RESUMO: Livro faz balanço das iniciativas de cientistas para mudar leis federais que atrapalham a pesquisa no Brasil. Apesar do sucesso em alguns casos, a maior parte das alterações obtidas ainda não está em vigor, por falta de regulamentação. O cenário piora com a ausência, no mundo político, de porta-vozes dos interesses acadêmicos.
Um parceiro fundamental no desenvolvimento da ciência no Brasil está fora dos institutos de pesquisas e dos laboratórios de universidades, em um lugar do qual acadêmicos costumavam passar longe: o Congresso Nacional. Quem faz pesquisa no país é obrigado a seguir uma série de leis.

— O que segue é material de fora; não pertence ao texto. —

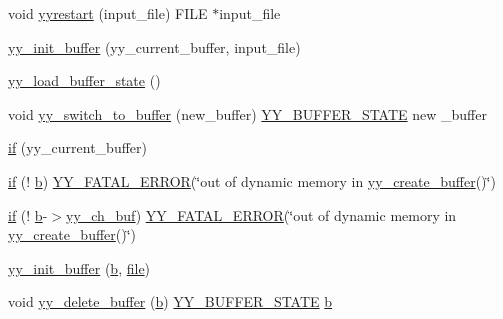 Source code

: \begin{DoxyCompactItemize}
\item 
void \mbox{\hyperlink{expr-lex_8cpp_a3528c58cdd338886f23357f42e2061b8}{yyrestart}} (input\+\_\+file) F\+I\+LE $\ast$input\+\_\+file
\item 
\mbox{\hyperlink{expr-lex_8cpp_aa8fb2edba7d58cb3cd859f2b7831efac}{yy\+\_\+init\+\_\+buffer}} (yy\+\_\+current\+\_\+buffer, input\+\_\+file)
\item 
\mbox{\hyperlink{expr-lex_8cpp_a30fc8e518fa4e332a8657f6f8afa8fd9}{yy\+\_\+load\+\_\+buffer\+\_\+state}} ()
\item 
void \mbox{\hyperlink{expr-lex_8cpp_a4f7f20d812f72fd97d855e769ad39cc5}{yy\+\_\+switch\+\_\+to\+\_\+buffer}} (new\+\_\+buffer) \mbox{\hyperlink{expr-lex_8cpp_a4e5bd2d129903df83f3d13effaf8f3e4}{Y\+Y\+\_\+\+B\+U\+F\+F\+E\+R\+\_\+\+S\+T\+A\+TE}} new \+\_\+buffer
\item 
\mbox{\hyperlink{expr-lex_8cpp_a287b9b5ee695381a7c406c22383cba19}{if}} (yy\+\_\+current\+\_\+buffer)
\item 
\mbox{\hyperlink{expr-lex_8cpp_a9bf79ca516efbf960603adf3563802dc}{if}} (! \mbox{\hyperlink{expr-lex_8cpp_a91b64995742fd30063314f12340b4b5a}{b}}) \mbox{\hyperlink{expr-lex_8cpp_ac0586b8b0b092d02f4ba7d45abe328f2}{Y\+Y\+\_\+\+F\+A\+T\+A\+L\+\_\+\+E\+R\+R\+OR}}(\char`\"{}out of dynamic memory in \mbox{\hyperlink{expr-lex_8cpp_a55588ac24161be2160e907e019dcae5c}{yy\+\_\+create\+\_\+buffer}}()\char`\"{})
\item 
\mbox{\hyperlink{expr-lex_8cpp_a3d50472f9bfe9159e10300a257ce89e5}{if}} (! \mbox{\hyperlink{expr-lex_8cpp_a91b64995742fd30063314f12340b4b5a}{b}}-\/$>$\mbox{\hyperlink{expr-lex_8cpp_a49f3339224f2ff52f9191b351b184dbd}{yy\+\_\+ch\+\_\+buf}}) \mbox{\hyperlink{expr-lex_8cpp_ac0586b8b0b092d02f4ba7d45abe328f2}{Y\+Y\+\_\+\+F\+A\+T\+A\+L\+\_\+\+E\+R\+R\+OR}}(\char`\"{}out of dynamic memory in \mbox{\hyperlink{expr-lex_8cpp_a55588ac24161be2160e907e019dcae5c}{yy\+\_\+create\+\_\+buffer}}()\char`\"{})
\item 
\mbox{\hyperlink{expr-lex_8cpp_a1ae002281d6d54c4ca55d32b423662f9}{yy\+\_\+init\+\_\+buffer}} (\mbox{\hyperlink{expr-lex_8cpp_a91b64995742fd30063314f12340b4b5a}{b}}, \mbox{\hyperlink{expr-lex_8cpp_a702945180aa732857b380a007a7e2a21}{file}})
\item 
void \mbox{\hyperlink{expr-lex_8cpp_a05a39a25571bbcfcf45a1e04a8c24f9b}{yy\+\_\+delete\+\_\+buffer}} (\mbox{\hyperlink{expr-lex_8cpp_a91b64995742fd30063314f12340b4b5a}{b}}) \mbox{\hyperlink{expr-lex_8cpp_a4e5bd2d129903df83f3d13effaf8f3e4}{Y\+Y\+\_\+\+B\+U\+F\+F\+E\+R\+\_\+\+S\+T\+A\+TE}} \mbox{\hyperlink{expr-lex_8cpp_a91b64995742fd30063314f12340b4b5a}{b}}

\end{DoxyCompactItemize}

Não raro, elas são criadas por legisladores que não sabem como funciona a atividade acadêmica e podem travar o andamento dos estudos. Além disso, há poucos cientistas atuando como porta-vozes na política nacional.
Algumas dessas leis problemáticas foram alteradas por causa da pressão dos próprios pesquisadores. Em um movimento pouco comum, a categoria buscou conversar com senadores, deputados e até com a Presidência.

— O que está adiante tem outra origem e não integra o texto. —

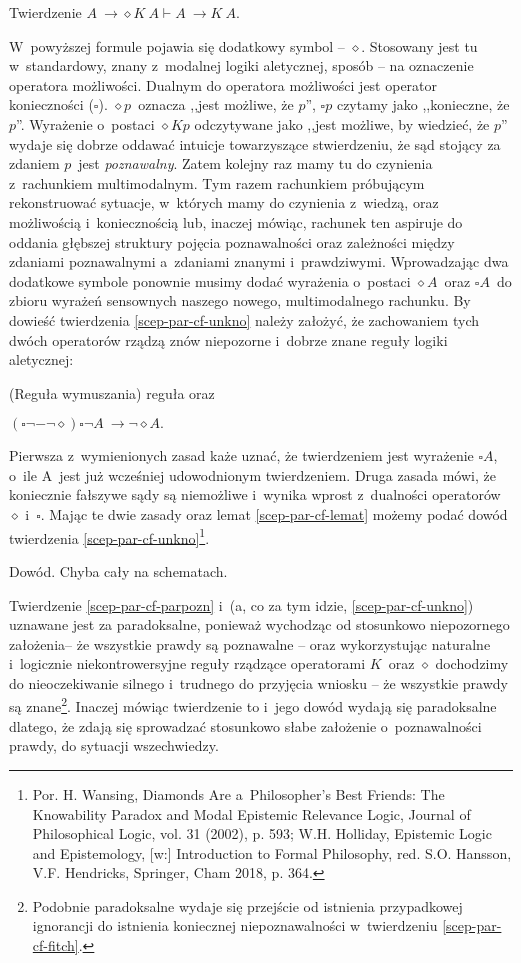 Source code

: {Twierdzenie $A~\to \diamond K~A \vdash A~\to K~A$.\label{scep-par-cf-unkno}

W~powyższej formule pojawia się dodatkowy symbol -- $\diamond$. Stosowany jest tu w~standardowy, znany z~modalnej logiki aletycznej, sposób -- na oznaczenie operatora możliwości. Dualnym do operatora możliwości jest operator konieczności ($\square$). $\diamond p$~oznacza ,,jest możliwe, że $p$'', $\square p$ czytamy jako ,,konieczne, że $p$''. Wyrażenie o~postaci $\diamond K p$ odczytywane jako ,,jest możliwe, by wiedzieć, że $p$'' wydaje się dobrze oddawać intuicje towarzyszące stwierdzeniu, że sąd stojący za zdaniem $p$~jest \textit{poznawalny}. Zatem kolejny raz mamy tu do czynienia z~rachunkiem multimodalnym. Tym razem rachunkiem próbującym rekonstruować sytuacje, w~których mamy do czynienia z~wiedzą, oraz możliwością i~koniecznością lub, inaczej mówiąc, rachunek ten aspiruje do oddania głębszej struktury pojęcia poznawalności oraz zależności między zdaniami poznawalnymi a~zdaniami znanymi i~prawdziwymi. Wprowadzając dwa dodatkowe symbole ponownie musimy dodać wyrażenia o~postaci $\diamond A$~oraz $\square A$~do zbioru wyrażeń sensownych naszego nowego, multimodalnego rachunku. By dowieść twierdzenia \ref{scep-par-cf-unkno} należy założyć, że zachowaniem tych dwóch operatorów rządzą znów niepozorne i~dobrze znane reguły logiki aletycznej:

(Reguła wymuszania) reguła oraz

$(\square \neg -\neg \diamond) \square \neg A~\to \neg \diamond A.$

Pierwsza z~wymienionych zasad każe uznać, że twierdzeniem jest wyrażenie $\square A$, o~ile A~jest już wcześniej udowodnionym twierdzeniem. Druga zasada mówi, że koniecznie fałszywe sądy są niemożliwe i~wynika wprost z~dualności operatorów $\diamond$ i~$\square$. Mając te dwie zasady oraz lemat \ref{scep-par-cf-lemat} możemy podać dowód twierdzenia \ref{scep-par-cf-unkno}\footnote{Por. H. Wansing, Diamonds Are a~Philosopher's Best Friends: The Knowability Paradox and Modal Epistemic Relevance Logic, Journal of Philosophical Logic, vol. 31 (2002), p. 593; W.H. Holliday, Epistemic Logic and Epistemology, [w:] Introduction to Formal Philosophy, red. S.O. Hansson, V.F. Hendricks, Springer, Cham 2018, p. 364.}.

Dowód. Chyba cały na schematach.

Twierdzenie \ref{scep-par-cf-parpozn} i~(a, co za tym idzie, \ref{scep-par-cf-unkno}) uznawane jest za paradoksalne, ponieważ wychodząc od stosunkowo niepozornego założenia– że wszystkie prawdy są poznawalne -- oraz wykorzystując naturalne i~logicznie niekontrowersyjne reguły rządzące operatorami $K$~oraz $\diamond$ dochodzimy do nieoczekiwanie silnego i~trudnego do przyjęcia wniosku -- że wszystkie prawdy są znane\footnote{Podobnie paradoksalne wydaje się przejście od istnienia przypadkowej ignorancji do istnienia koniecznej niepoznawalności w~twierdzeniu \ref{scep-par-cf-fitch}.}. Inaczej mówiąc twierdzenie to i~jego dowód wydają się paradoksalne dlatego, że zdają się sprowadzać stosunkowo słabe założenie o~poznawalności prawdy, do sytuacji wszechwiedzy.

}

Nem todas as sugestões, porém, têm sido ouvidas. Mais ainda: parte da legislação modificada para atender a necessidades da academia segue sem regulamentação. Ou seja: na prática, as alterações não estão em vigor.
A incursão dos pesquisadores no Congresso é documentada em “A Ciência e o Poder Legislativo no Brasil – Relatos e Experiências” SBPC, 197 págs., [acesso gratuito aqui], organizado por Helena Bonciani Nader, biomédica e ex-presidente da SBPC (Sociedade Brasileira para o Progresso da Ciência), com a colaboração das colegas Beatriz Bulhões Mossri e Fabíola de Oliveira.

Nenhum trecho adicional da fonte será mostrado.